What to produce —
The required answer is every line of the data containing the word "MongoDB".

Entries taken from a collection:

::::::

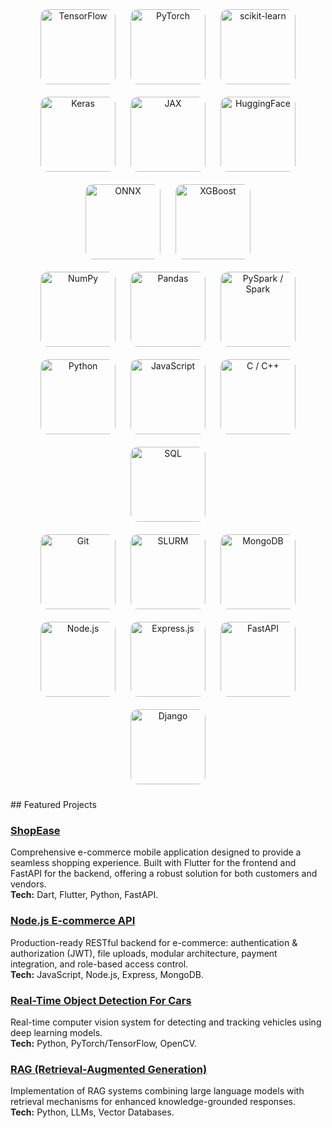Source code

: <p align="center">
  <!-- ML libraries -->
  <img alt="TensorFlow"    src="https://upload.wikimedia.org/wikipedia/commons/a/ab/TensorFlow_logo.svg" width="120" style="border-radius:12px; margin:10px"/>
  <img alt="PyTorch"       src="https://upload.wikimedia.org/wikipedia/commons/1/10/PyTorch_logo_icon.svg" width="120" style="border-radius:12px; margin:10px"/>
  <img alt="scikit-learn"  src="https://upload.wikimedia.org/wikipedia/commons/0/05/Scikit_learn_logo_small.svg" width="120" style="border-radius:12px; margin:10px"/>
  <img alt="Keras"         src="https://upload.wikimedia.org/wikipedia/commons/a/ae/Keras_logo.svg" width="120" style="border-radius:12px; margin:10px"/>
  <img alt="JAX"           src="https://upload.wikimedia.org/wikipedia/commons/9/9a/Jax_logo.svg" width="120" style="border-radius:12px; margin:10px"/>
  <img alt="HuggingFace"   src="https://upload.wikimedia.org/wikipedia/commons/d/d6/Hf-logo-with-title.svg" width="120" style="border-radius:12px; margin:10px"/>
  <img alt="ONNX"          src="https://upload.wikimedia.org/wikipedia/commons/1/17/Open_Neural_Network_Exchange_logo.svg" width="120" style="border-radius:12px; margin:10px"/>
  <img alt="XGBoost"       src="https://upload.wikimedia.org/wikipedia/commons/5/58/XGBoost_logo.svg" width="120" style="border-radius:12px; margin:10px"/>
  <br/>

  <!-- Data processing -->
  <img alt="NumPy"         src="https://commons.wikimedia.org/wiki/Special:Redirect/file/NumPy_logo_2020.svg" width="120" style="border-radius:12px; margin:10px"/>
  <img alt="Pandas"        src="https://commons.wikimedia.org/wiki/Special:Redirect/file/Pandas_logo.svg" width="120" style="border-radius:12px; margin:10px"/>
  <img alt="PySpark / Spark" src="https://commons.wikimedia.org/wiki/Special:Redirect/file/Apache_Spark_logo.svg" width="120" style="border-radius:12px; margin:10px"/>
  <br/>

  <!-- Programming languages -->
  <img alt="Python"        src="https://commons.wikimedia.org/wiki/Special:Redirect/file/Python-logo-notext.svg" width="120" style="border-radius:12px; margin:10px"/>
  <img alt="JavaScript"    src="https://commons.wikimedia.org/wiki/Special:Redirect/file/Unofficial_JavaScript_logo_2.svg" width="120" style="border-radius:12px; margin:10px"/>
  <img alt="C / C++"       src="https://commons.wikimedia.org/wiki/Special:Redirect/file/ISO_C%2B%2B_Logo.svg" width="120" style="border-radius:12px; margin:10px"/>
  <img alt="SQL"           src="https://commons.wikimedia.org/wiki/Special:Redirect/file/Sql_data_base_with_logo.svg" width="120" style="border-radius:12px; margin:10px"/>
  <br/>

  <!-- Technologies & Tools -->
  <img alt="Git"           src="https://commons.wikimedia.org/wiki/Special:Redirect/file/Git-logo.svg" width="120" style="border-radius:12px; margin:10px"/>
  <img alt="SLURM"         src="https://commons.wikimedia.org/wiki/Special:Redirect/file/Slurm_logo.svg" width="120" style="border-radius:12px; margin:10px"/>
  <img alt="MongoDB"       src="https://commons.wikimedia.org/wiki/Special:Redirect/file/MongoDB_Logo.svg" width="120" style="border-radius:12px; margin:10px"/>
  <img alt="Node.js"       src="https://commons.wikimedia.org/wiki/Special:Redirect/file/Node.js_logo.svg" width="120" style="border-radius:12px; margin:10px"/>
  <img alt="Express.js"    src="https://commons.wikimedia.org/wiki/Special:Redirect/file/Expressjs.png" width="120" style="border-radius:12px; margin:10px"/>
  <img alt="FastAPI"       src="https://commons.wikimedia.org/wiki/Special:Redirect/file/FastAPI_logo.svg" width="120" style="border-radius:12px; margin:10px"/>
  <img alt="Django"        src="https://commons.wikimedia.org/wiki/Special:Redirect/file/Django_logo.svg" width="120" style="border-radius:12px; margin:10px"/>
  <br/>
</p>
## Featured Projects

### [ShopEase](https://github.com/NASSWIEL/ShopEase)
Comprehensive e-commerce mobile application designed to provide a seamless shopping experience. Built with Flutter for the frontend and FastAPI for the backend, offering a robust solution for both customers and vendors.  
**Tech:** Dart, Flutter, Python, FastAPI.

### [Node.js E-commerce API](https://github.com/NASSWIEL/nodejs-ecommerce-api)
Production-ready RESTful backend for e-commerce: authentication & authorization (JWT), file uploads, modular architecture, payment integration, and role-based access control.  
**Tech:** JavaScript, Node.js, Express, MongoDB.

### [Real-Time Object Detection For Cars](https://github.com/NASSWIEL/Real-Time-Object-Detection-For-Cars)
Real-time computer vision system for detecting and tracking vehicles using deep learning models.  
**Tech:** Python, PyTorch/TensorFlow, OpenCV.

### [RAG (Retrieval-Augmented Generation)](https://github.com/NASSWIEL/RAG)
Implementation of RAG systems combining large language models with retrieval mechanisms for enhanced knowledge-grounded responses.  
**Tech:** Python, LLMs, Vector Databases.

::::::

Reply to the exercise —
  <img alt="MongoDB"       src="https://commons.wikimedia.org/wiki/Special:Redirect/file/MongoDB_Logo.svg" width="120" style="border-radius:12px; margin:10px"/>
**Tech:** JavaScript, Node.js, Express, MongoDB.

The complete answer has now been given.